HANOI: Vietnam is reviewing import duties on goods from the United States, the government said, as anxiety mounts in Hanoi over potential tariffs under President Donald Trump’s administration.
Prime Minister Pham Minh Chinh told US ambassador Marc Knapper that the review would look to encourage increased imports of liquified natural gas, as well as agricultural and high-tech products, a report on the government’s website said on Thursday (Mar 13).
Vietnam represents the United States’s third-highest trade deficit, behind China and Mexico.
There is increasing worry that Hanoi could be the next target of Trump’s tariffs, which have sent shockwaves through global markets.

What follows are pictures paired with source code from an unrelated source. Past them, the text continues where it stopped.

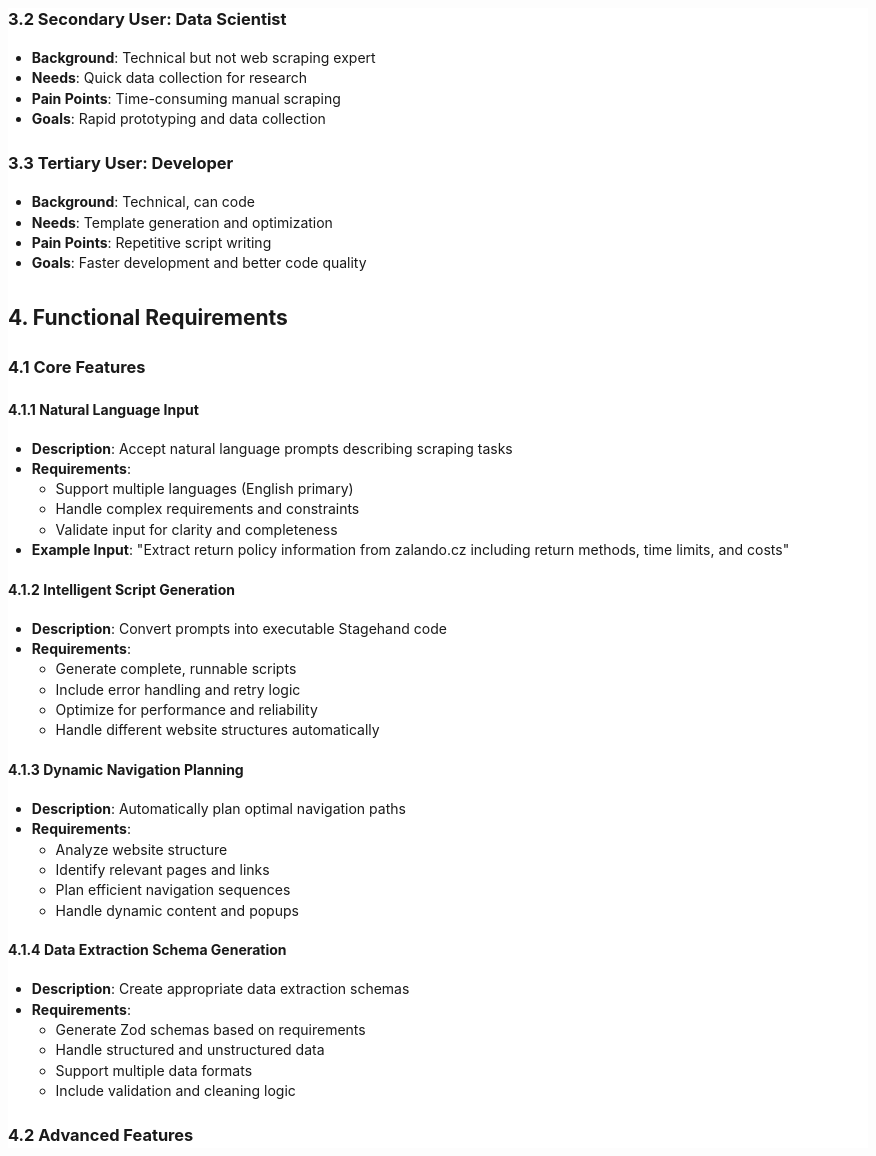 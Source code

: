 ### 3.2 Secondary User: Data Scientist
- **Background**: Technical but not web scraping expert
- **Needs**: Quick data collection for research
- **Pain Points**: Time-consuming manual scraping
- **Goals**: Rapid prototyping and data collection

### 3.3 Tertiary User: Developer
- **Background**: Technical, can code
- **Needs**: Template generation and optimization
- **Pain Points**: Repetitive script writing
- **Goals**: Faster development and better code quality

## 4. Functional Requirements

### 4.1 Core Features

#### 4.1.1 Natural Language Input
- **Description**: Accept natural language prompts describing scraping tasks
- **Requirements**:
  - Support multiple languages (English primary)
  - Handle complex requirements and constraints
  - Validate input for clarity and completeness
- **Example Input**: "Extract return policy information from zalando.cz including return methods, time limits, and costs"

#### 4.1.2 Intelligent Script Generation
- **Description**: Convert prompts into executable Stagehand code
- **Requirements**:
  - Generate complete, runnable scripts
  - Include error handling and retry logic
  - Optimize for performance and reliability
  - Handle different website structures automatically

#### 4.1.3 Dynamic Navigation Planning
- **Description**: Automatically plan optimal navigation paths
- **Requirements**:
  - Analyze website structure
  - Identify relevant pages and links
  - Plan efficient navigation sequences
  - Handle dynamic content and popups

#### 4.1.4 Data Extraction Schema Generation
- **Description**: Create appropriate data extraction schemas
- **Requirements**:
  - Generate Zod schemas based on requirements
  - Handle structured and unstructured data
  - Support multiple data formats
  - Include validation and cleaning logic

### 4.2 Advanced Features
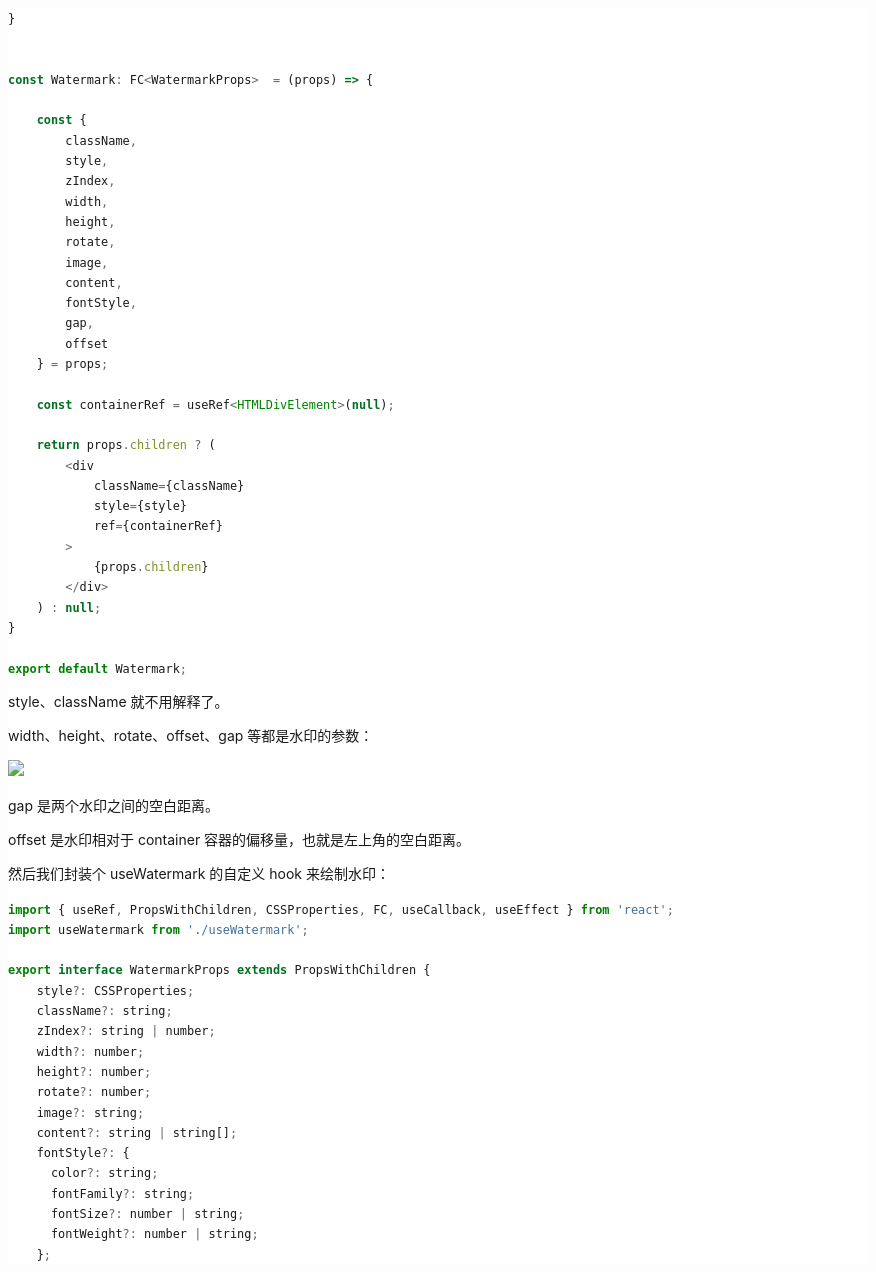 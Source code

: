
 ```javascript
}
  

const Watermark: FC<WatermarkProps>  = (props) => {

    const {
        className,
        style,
        zIndex,
        width,
        height,
        rotate,
        image,
        content,
        fontStyle,
        gap,
        offset
    } = props;

    const containerRef = useRef<HTMLDivElement>(null);

    return props.children ? (
        <div
            className={className}
            style={style}
            ref={containerRef}
        >
            {props.children}
        </div>
    ) : null;
}

export default Watermark;
```
style、className 就不用解释了。

width、height、rotate、offset、gap 等都是水印的参数：

![](https://p9-juejin.byteimg.com/tos-cn-i-k3u1fbpfcp/317bc4cae2204e3089c1b73f5f8ad30f~tplv-k3u1fbpfcp-jj-mark:0:0:0:0:q75.image#?w=738&h=586&s=98429&e=png&b=1f1f1f)

gap 是两个水印之间的空白距离。

offset 是水印相对于 container 容器的偏移量，也就是左上角的空白距离。

然后我们封装个 useWatermark 的自定义 hook 来绘制水印：

```javascript
import { useRef, PropsWithChildren, CSSProperties, FC, useCallback, useEffect } from 'react';
import useWatermark from './useWatermark';

export interface WatermarkProps extends PropsWithChildren {
    style?: CSSProperties;
    className?: string;
    zIndex?: string | number;
    width?: number;
    height?: number;
    rotate?: number;
    image?: string;
    content?: string | string[];
    fontStyle?: {
      color?: string;
      fontFamily?: string;
      fontSize?: number | string;
      fontWeight?: number | string;
    };
```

Chinh told Knapper during a meeting on Thursday that Vietnam is “actively addressing the current concerns of the US in economic-trade-investment relations”, including sending Vietnam’s top trade official to the United States this week, the report said.
Vietnam is also “reviewing import tariffs on goods from the United States, encouraging increased imports of key US products that Vietnam needs, especially agricultural products, liquefied gas and high-tech products”, the report added.
The trade official, Minister of Industry and Trade Nguyen Hong Dien, was in Washington on Thursday for a meeting with US Trade Representative Jamieson Greer.
Greer told Dien that Vietnam “needs to have stronger solutions to open the market and improve the trade balance”, according to a report on the website of Vietnam’s trade ministry.
Dien said that Vietnam was working to build a “harmonious, sustainable” economic and trade relationship with the United States, the government report said.
The US trade deficit in goods with Vietnam was US$123.5 billion in 2024, up more than 18 per cent on 2023, according to the Office of the United States Trade Representative.
Vietnam is a manufacturing powerhouse that is heavily reliant on exports. The United States was the country’s biggest export market in 2024.